De la fin de la guerre d’Indochine, à l’affaire du Watergate, jusqu’à la nomination d’Emmanuel Macron à Bercy, redécouvrez à travers nos archives, les temps forts des étés de chaque décennie entre avancées diplomatiques, crises politiques et progrès scientifiques. Cette semaine, l’été 1954.

Investiture de Pierre Mendès France : l’espoir d’une nomination

Un mois après l’humiliante défaite de Diên Biên Phu, Pierre Mendès France est investi comme président du Conseil par l’Assemblée nationale, le 18 juin 1954, sur la base d’un contrat de gouvernement : revenir sous quatre semaines avec un accord négocié pour une sortie de crise en Indochine ou démissionner. Son équipe ministérielle, resserrée et rajeunie, tranche par sa manière de gouverner, insufflant un souffle nouveau à une IVe République en proie à l’instabilité parlementaire, aux scandales et aux tumultes internationaux.

Un an après la création de L’Express, lancé pour porter Mendès France au pouvoir, cette investiture marque aussi un tournant pour notre hebdomadaire. “Le journal pour Mendès”, selon les mots de Françoise Giroud, se doit de clarifier son positionnement vis-à-vis de ses lecteurs.

Pierre Mendès France, nouveau président du Conseil, en couverture de L’Express du 19 juin 1954.

“La chute du gouvernement Laniel a été, sans nul doute, la plus spectaculaire depuis le début de la législature ; elle a ouvert l’épisode le plus marquant en politique française depuis le départ du général de Gaulle. La raison en est simple : sur quelques problèmes essentiels, la crise de la politique française est arrivée à un tel point de gravité que, de toute manière, un changement est inévitable. Ce changement peut être simplement la chute accélérée dans l’impuissance et le renoncement ; ou bien il peut venir d’une volonté neuve qui permette un redressement.

En tout état de cause, la France est devant une crise générale de ses responsabilités, de ses missions, de ses alliances. Les choses ne resteront pas en l’état. Le temps de l’immobilisme est, contrairement aux espoirs de certains, dépassé. […]

Dans la nuit du jeudi 17 juin au vendredi 18, Pierre Mendès France était venu, après l’ouverture du scrutin sur son investiture, s’enfermer dans un petit bureau du Palais Bourbon, derrière la salle des séances. Entouré de quelques amis politiques, il envisageait avec eux les diverses hypothèses, les péripéties de la séance de l’après-midi, le jeu des communistes et les raisons du M.R.P.

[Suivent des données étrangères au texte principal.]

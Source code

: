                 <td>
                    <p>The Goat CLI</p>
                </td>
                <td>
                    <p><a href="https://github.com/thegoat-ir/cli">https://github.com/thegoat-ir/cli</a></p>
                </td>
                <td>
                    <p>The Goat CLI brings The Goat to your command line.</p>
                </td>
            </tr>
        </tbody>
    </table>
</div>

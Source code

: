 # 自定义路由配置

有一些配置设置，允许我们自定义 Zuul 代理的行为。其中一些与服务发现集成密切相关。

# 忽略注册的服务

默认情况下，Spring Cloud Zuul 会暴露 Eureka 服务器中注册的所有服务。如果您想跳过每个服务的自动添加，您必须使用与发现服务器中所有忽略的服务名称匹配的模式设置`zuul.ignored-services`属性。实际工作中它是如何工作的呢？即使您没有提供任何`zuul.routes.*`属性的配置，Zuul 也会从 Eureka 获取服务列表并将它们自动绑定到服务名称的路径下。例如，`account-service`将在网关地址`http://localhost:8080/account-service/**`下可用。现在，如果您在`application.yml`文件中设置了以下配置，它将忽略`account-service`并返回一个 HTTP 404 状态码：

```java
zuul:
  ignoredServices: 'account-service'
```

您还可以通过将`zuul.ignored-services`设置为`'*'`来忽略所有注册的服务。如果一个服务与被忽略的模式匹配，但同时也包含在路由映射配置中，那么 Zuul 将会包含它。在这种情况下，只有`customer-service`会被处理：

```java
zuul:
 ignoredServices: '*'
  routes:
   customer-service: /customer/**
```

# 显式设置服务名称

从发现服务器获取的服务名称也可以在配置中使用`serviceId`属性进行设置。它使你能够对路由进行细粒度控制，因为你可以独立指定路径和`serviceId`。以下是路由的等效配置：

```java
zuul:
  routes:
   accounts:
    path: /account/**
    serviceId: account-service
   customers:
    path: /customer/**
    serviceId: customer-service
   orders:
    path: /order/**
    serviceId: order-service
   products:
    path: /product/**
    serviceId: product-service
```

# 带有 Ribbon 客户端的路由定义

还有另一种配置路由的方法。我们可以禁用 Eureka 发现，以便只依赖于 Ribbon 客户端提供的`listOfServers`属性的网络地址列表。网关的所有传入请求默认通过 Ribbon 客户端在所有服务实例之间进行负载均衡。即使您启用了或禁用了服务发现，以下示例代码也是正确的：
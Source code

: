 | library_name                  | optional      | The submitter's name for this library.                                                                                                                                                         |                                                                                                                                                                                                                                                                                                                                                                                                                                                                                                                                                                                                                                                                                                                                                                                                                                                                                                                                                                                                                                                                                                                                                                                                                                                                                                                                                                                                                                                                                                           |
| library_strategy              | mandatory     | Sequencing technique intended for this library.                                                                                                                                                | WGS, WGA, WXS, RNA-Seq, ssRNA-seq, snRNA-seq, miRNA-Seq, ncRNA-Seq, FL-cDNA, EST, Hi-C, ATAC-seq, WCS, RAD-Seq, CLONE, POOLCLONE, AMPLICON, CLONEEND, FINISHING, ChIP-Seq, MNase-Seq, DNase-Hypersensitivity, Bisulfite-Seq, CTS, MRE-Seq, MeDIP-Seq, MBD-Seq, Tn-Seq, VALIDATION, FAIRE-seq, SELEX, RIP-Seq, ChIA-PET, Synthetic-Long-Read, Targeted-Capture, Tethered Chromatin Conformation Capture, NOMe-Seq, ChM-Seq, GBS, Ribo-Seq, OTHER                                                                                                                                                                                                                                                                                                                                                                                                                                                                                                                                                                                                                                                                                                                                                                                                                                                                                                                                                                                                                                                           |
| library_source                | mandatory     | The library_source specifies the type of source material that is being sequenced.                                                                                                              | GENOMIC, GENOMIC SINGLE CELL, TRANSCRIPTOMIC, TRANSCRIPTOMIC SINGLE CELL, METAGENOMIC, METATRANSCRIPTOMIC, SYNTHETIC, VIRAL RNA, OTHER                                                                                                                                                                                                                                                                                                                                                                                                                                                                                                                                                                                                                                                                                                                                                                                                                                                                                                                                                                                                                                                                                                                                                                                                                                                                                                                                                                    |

A une heure cinq du matin, un huissier entra et remit à Mendès-France un petit bout de papier plié en deux que le leader radical lut à haute voix : “Investi par 419 voix”, et il ajouta : “Bon. Messieurs, suffit pour le passé, préparons l’avenir”. A cette minute, l’horizon politique français, contrairement à toutes les prévisions raisonnables, avait basculé. […]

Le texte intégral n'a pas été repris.